━━━ WORKING DATA ━━━
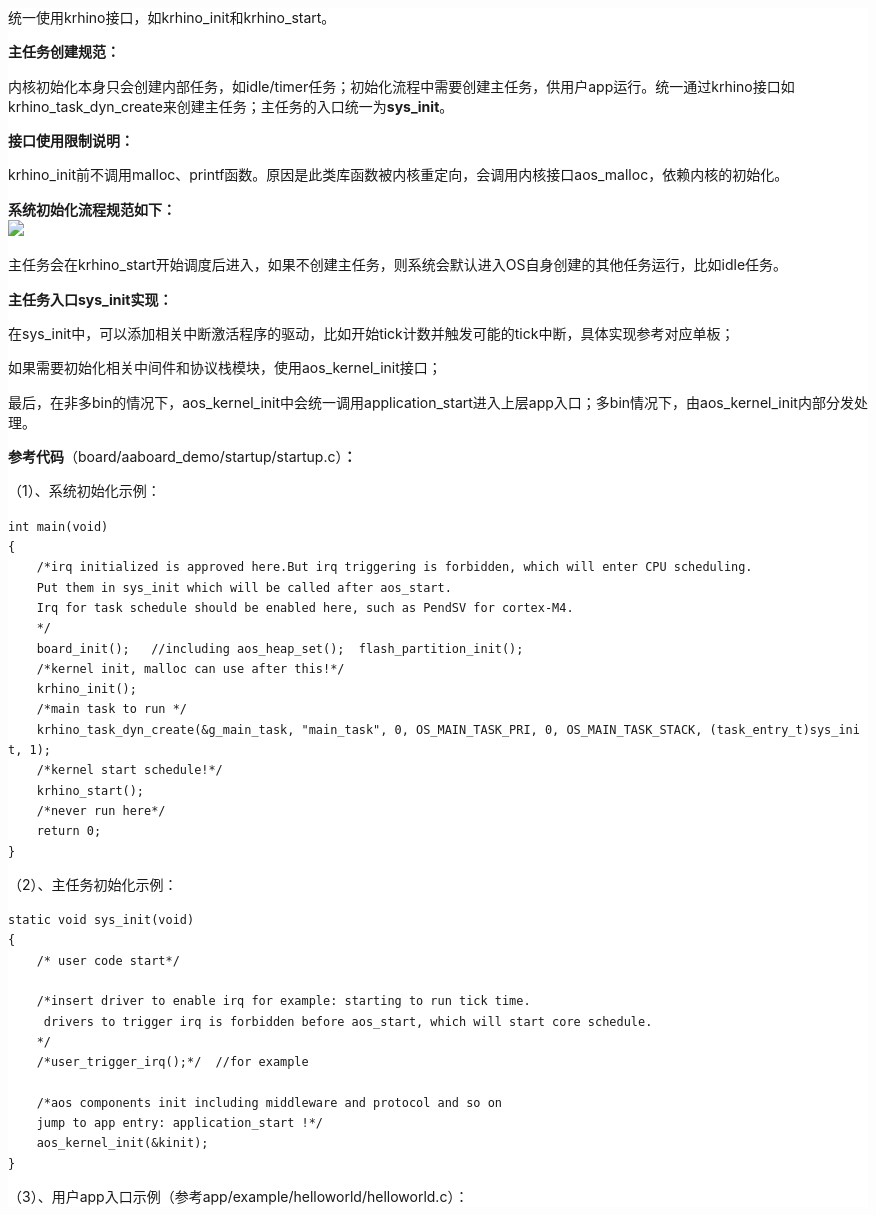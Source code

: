 统一使用krhino接口，如krhino_init和krhino_start。

**主任务创建规范：**

内核初始化本身只会创建内部任务，如idle/timer任务；初始化流程中需要创建主任务，供用户app运行。统一通过krhino接口如krhino_task_dyn_create来创建主任务；主任务的入口统一为**sys_init**。

**接口使用限制说明：**

krhino_init前不调用malloc、printf函数。原因是此类库函数被内核重定向，会调用内核接口aos_malloc，依赖内核的初始化。

**系统初始化流程规范如下：**  
![](https://i.imgur.com/Lct5XZT.png) 

主任务会在krhino_start开始调度后进入，如果不创建主任务，则系统会默认进入OS自身创建的其他任务运行，比如idle任务。

**主任务入口sys_init实现：**

在sys_init中，可以添加相关中断激活程序的驱动，比如开始tick计数并触发可能的tick中断，具体实现参考对应单板；

如果需要初始化相关中间件和协议栈模块，使用aos_kernel_init接口；

最后，在非多bin的情况下，aos_kernel_init中会统一调用application_start进入上层app入口；多bin情况下，由aos_kernel_init内部分发处理。

**参考代码**（board/aaboard_demo/startup/startup.c）**：**

（1）、系统初始化示例：

```
int main(void)
{
    /*irq initialized is approved here.But irq triggering is forbidden, which will enter CPU scheduling.
    Put them in sys_init which will be called after aos_start.
    Irq for task schedule should be enabled here, such as PendSV for cortex-M4.
    */
    board_init();   //including aos_heap_set();  flash_partition_init();
    /*kernel init, malloc can use after this!*/
    krhino_init();
    /*main task to run */
    krhino_task_dyn_create(&g_main_task, "main_task", 0, OS_MAIN_TASK_PRI, 0, OS_MAIN_TASK_STACK, (task_entry_t)sys_init, 1);
    /*kernel start schedule!*/
    krhino_start();
    /*never run here*/
    return 0;
}   
```

（2）、主任务初始化示例：

```
static void sys_init(void)
{
    /* user code start*/

    /*insert driver to enable irq for example: starting to run tick time.
     drivers to trigger irq is forbidden before aos_start, which will start core schedule.
    */
    /*user_trigger_irq();*/  //for example

    /*aos components init including middleware and protocol and so on 
    jump to app entry: application_start !*/
    aos_kernel_init(&kinit);
} 
```
（3）、用户app入口示例（参考app/example/helloworld/helloworld.c）：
━━━
> **WHAT YOU HAVE TO DO**
Identify all lines in the records above with the word "forbidden".

> **OUTPUT OF THE EXERCISE**
    /*irq initialized is approved here.But irq triggering is forbidden, which will enter CPU scheduling.
     drivers to trigger irq is forbidden before aos_start, which will start core schedule.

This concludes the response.